KARACHI: The country's top businesses advocacy body on Wednesday urged the central bank to cut its benchmark interest rate to stimulate an economy that is struggling to get back on track.
“… need is to bring down the cost of borrowing. The explanations provided to support the current high policy rate are inadequate,” Ehsan Malik, chief executive officer of Pakistan Business Council (PBC) said in a guarded response to the State Bank of Pakistan’s recent initiatives to revive manufacturing.
“Cost-push inflation resulting from sharply higher utility costs and devaluation cannot be curbed by a high lending rate. Neither is pursuing hot deposits to build reserves a valid justification for driving up the cost of doing business.”

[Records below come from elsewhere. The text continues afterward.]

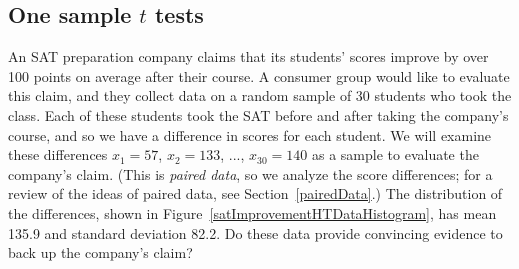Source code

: %
%
%
%
%













\subsection{One sample $t$ tests}
\label{oneSampleTTests}


An SAT preparation company claims that its students' scores improve by over 100 points on average after their course. A consumer group would like to evaluate this claim, and they collect data on a random sample of 30 students who took the class. Each of these students took the SAT before and after taking the company's course, and so we have a difference in scores for each student. We will examine these differences $x_1=57$, $x_2=133$, ..., $x_{30}=140$ as a sample to evaluate the company's claim. 
(This is \emph{paired data}, so we analyze the score differences; for a review of the ideas of paired data, see Section~\ref{pairedData}.) 
The distribution of the differences, shown in Figure~\ref{satImprovementHTDataHistogram}, has mean 135.9 and standard deviation 82.2. Do these data provide convincing evidence to back up the company's claim? 

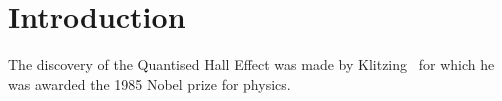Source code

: \documentclass{article}
\begin{document}
 


\section{Introduction}
The discovery of the Quantised Hall Effect was made by
Klitzing~\cite{eff_framework} for which he was awarded the 1985 Nobel
prize for physics.
 
 
\end{document}
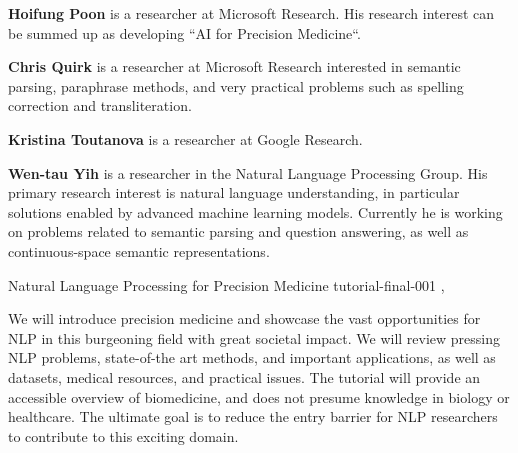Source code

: \begin{bio}
  {\bfseries Hoifung Poon} is a researcher at Microsoft Research. His research
  interest can be summed up as developing “AI for Precision Medicine“.

  {\bfseries Chris Quirk} is a researcher at Microsoft Research interested in
  semantic parsing, paraphrase methods, and very practical problems such as
  spelling correction and transliteration.

  {\bfseries Kristina Toutanova} is a researcher at Google Research.

  {\bfseries Wen-tau Yih} is a researcher in the Natural Language Processing
  Group. His primary research interest is natural language understanding, in
  particular solutions enabled by advanced machine learning models. Currently
  he is working on problems related to semantic parsing and question
  answering, as well as continuous-space semantic representations.

\end{bio}

\begin{tutorial}
  {Natural Language Processing for Precision Medicine}
  {tutorial-final-001}
  {\daydateyear, \tutorialmorningtime}
  {\TutLocA}

We will introduce precision medicine and showcase the vast opportunities for
NLP in this burgeoning field with great societal impact. We will review
pressing NLP problems, state-of-the art methods, and important applications,
as well as datasets, medical resources, and practical issues. The tutorial
will provide an accessible overview of biomedicine, and does not presume
knowledge in biology or healthcare. The ultimate goal is to reduce the entry
barrier for NLP researchers to contribute to this exciting domain.

\end{tutorial}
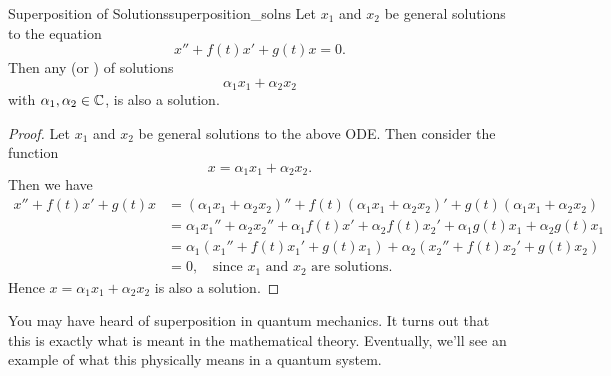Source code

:         \begin{thm}{Superposition of Solutions}{superposition_solns}
        Let $x_1$ and $x_2$ be general solutions to the equation
        \[
        x''+f(t)x'+g(t)x=0.
        \]
        Then any  (or ) of solutions
        \[
        \alpha_1 x_1 + \alpha_2 x_2
        \]
        with $\alpha_1,\alpha_2\in \mathbb{C}$, is also a solution.\\
        
        \begin{proof}
        Let $x_1$ and $x_2$ be general solutions to the above ODE. Then consider the function
        \[
        x=\alpha_1 x_1 + \alpha_2 x_2.
        \]
        Then we have
        \begin{align*}
            x''+f(t)x'+g(t)x&= (\alpha_1 x_1 + \alpha_2 x_2)''+f(t)(\alpha_1x_1+\alpha_2 x_2)'+g(t)(\alpha_1x_1+\alpha_2x_2)\\
            &= \alpha_1 x_1'' + \alpha_2 x_2'' + \alpha_1 f(t)x'+\alpha_2 f(t)x_2'+\alpha_1 g(t)x_1 + \alpha_2 g(t) x_1\\
            &= \alpha_1 ( x_1''+f(t)x_1'+g(t)x_1)+\alpha_2(x_2''+f(t)x_2'+g(t)x_2)\\
            &=0, \quad\textrm{since $x_1$ and $x_2$ are solutions.}
        \end{align*}
        Hence $x=\alpha_1x_1 + \alpha_2 x_2$ is also a solution.
        \end{proof}
        \end{thm}
        
        \begin{remark}
        You may have heard of superposition in quantum mechanics. It turns out that this is exactly what is meant in the mathematical theory. Eventually, we'll see an example of what this physically means in a quantum system.
        \end{remark}
        
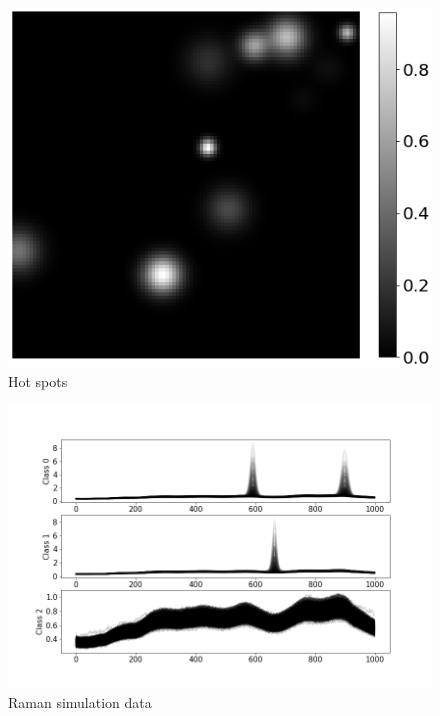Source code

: \documentclass{article}
\begin{document}
\begin{figure}[H]
    \centering
\includegraphics[width=0.5\linewidth]{figures_3/raman_sim_hotspots.png}  
\caption{Hot spots}
\label{fig:hotspots}
\end{figure}


\begin{figure}[H]
	\centering
	\includegraphics[width=1\linewidth]{raman_sim_training_data_2.png}  
	\caption{Raman simulation data}
	\label{fig:raman}
\end{figure}
\end{document}
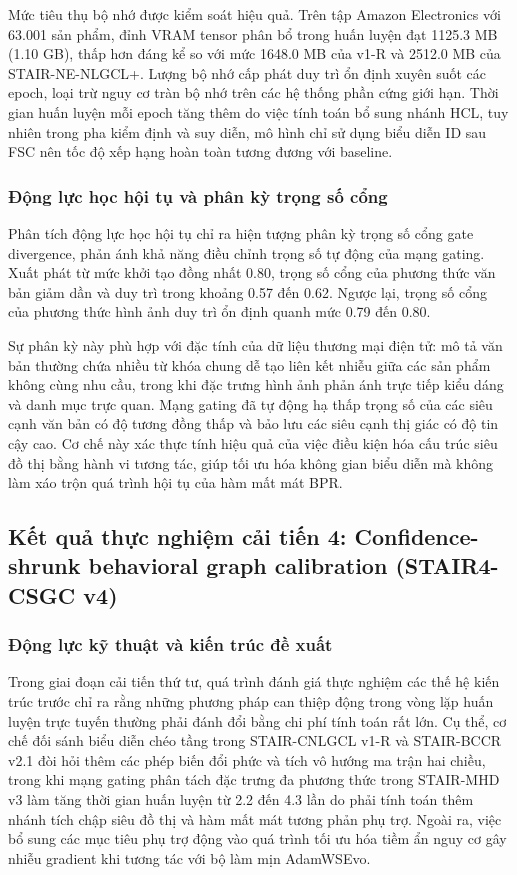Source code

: Mức tiêu thụ bộ nhớ được kiểm soát hiệu quả. Trên tập Amazon Electronics với 63.001 sản phẩm, đỉnh VRAM tensor phân bổ trong huấn luyện đạt 1125.3 MB (1.10 GB), thấp hơn đáng kể so với mức 1648.0 MB của v1-R và 2512.0 MB của STAIR-NE-NLGCL+. Lượng bộ nhớ cấp phát duy trì ổn định xuyên suốt các epoch, loại trừ nguy cơ tràn bộ nhớ trên các hệ thống phần cứng giới hạn. Thời gian huấn luyện mỗi epoch tăng thêm do việc tính toán bổ sung nhánh HCL, tuy nhiên trong pha kiểm định và suy diễn, mô hình chỉ sử dụng biểu diễn ID sau FSC nên tốc độ xếp hạng hoàn toàn tương đương với baseline.

\subsubsection{Động lực học hội tụ và phân kỳ trọng số cổng}

Phân tích động lực học hội tụ chỉ ra hiện tượng phân kỳ trọng số cổng gate divergence, phản ánh khả năng điều chỉnh trọng số tự động của mạng gating. Xuất phát từ mức khởi tạo đồng nhất 0.80, trọng số cổng của phương thức văn bản giảm dần và duy trì trong khoảng 0.57 đến 0.62. Ngược lại, trọng số cổng của phương thức hình ảnh duy trì ổn định quanh mức 0.79 đến 0.80.

Sự phân kỳ này phù hợp với đặc tính của dữ liệu thương mại điện tử: mô tả văn bản thường chứa nhiều từ khóa chung dễ tạo liên kết nhiễu giữa các sản phẩm không cùng nhu cầu, trong khi đặc trưng hình ảnh phản ánh trực tiếp kiểu dáng và danh mục trực quan. Mạng gating đã tự động hạ thấp trọng số của các siêu cạnh văn bản có độ tương đồng thấp và bảo lưu các siêu cạnh thị giác có độ tin cậy cao. Cơ chế này xác thực tính hiệu quả của việc điều kiện hóa cấu trúc siêu đồ thị bằng hành vi tương tác, giúp tối ưu hóa không gian biểu diễn mà không làm xáo trộn quá trình hội tụ của hàm mất mát BPR.

\subsection{Kết quả thực nghiệm cải tiến 4: Confidence-shrunk behavioral graph calibration (STAIR4-CSGC v4)}
\label{sec:stair_csgc_v4}

\subsubsection{Động lực kỹ thuật và kiến trúc đề xuất}

Trong giai đoạn cải tiến thứ tư, quá trình đánh giá thực nghiệm các thế hệ kiến trúc trước chỉ ra rằng những phương pháp can thiệp động trong vòng lặp huấn luyện trực tuyến thường phải đánh đổi bằng chi phí tính toán rất lớn. Cụ thể, cơ chế đối sánh biểu diễn chéo tầng trong STAIR-CNLGCL v1-R và STAIR-BCCR v2.1 đòi hỏi thêm các phép biến đổi phức và tích vô hướng ma trận hai chiều, trong khi mạng gating phân tách đặc trưng đa phương thức trong STAIR-MHD v3 làm tăng thời gian huấn luyện từ 2.2 đến 4.3 lần do phải tính toán thêm nhánh tích chập siêu đồ thị và hàm mất mát tương phản phụ trợ. Ngoài ra, việc bổ sung các mục tiêu phụ trợ động vào quá trình tối ưu hóa tiềm ẩn nguy cơ gây nhiễu gradient khi tương tác với bộ làm mịn AdamWSEvo.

Malick said the macroeconomy is stabilizing, latest inflation projections are lower than earlier and it is now time to kick-start the micro-economy on the path to growth.
“This should be accompanied by cascading tariffs to promote domestic industry and the tax incentives for balancing modernization and replacement of plant, earlier withdrawn, should be restored, he added.
“It is lamentable that we neither have an industrial policy nor an export policy but instead continue with the policy of using tariffs to chase revenue rather than promote domestic value-addition.”
The CEO welcomed the Rs100 billion augmentation to concessional funding under the LFF and the LTFF schemes for exporters. “With 7 of the top 10 exporters amongst our membership, the PBC has been advocating additional funding lines, especially to enhance capacity. Without additional capacity, Pakistan will not be able to take a meaningful share of the diversion of supplies from China to USA, which other countries are grabbing.”
He went on to say that the finance advisor Hafeez Shaikh’s recent announcement of replacing the non-discountable tax refund notes with cash will ease the cash flow constraints that have been throttling the industry.
Malick said the liberalization of the advance payments for imported raw materials and for procurement of services from abroad is a welcome move. “The SBP had consulted the PBC on this and whilst the move is in the right direction, we had recommended that the limit be set at $100,000, which we hope, the country’s improving reserves will soon allow,” he stated.
The BPC also appreciated the SBP Governor’s decision to involve the PBC together with the Pakistan Banks Association to making the approval process for remittances more transparent and the remittance dates more predictable.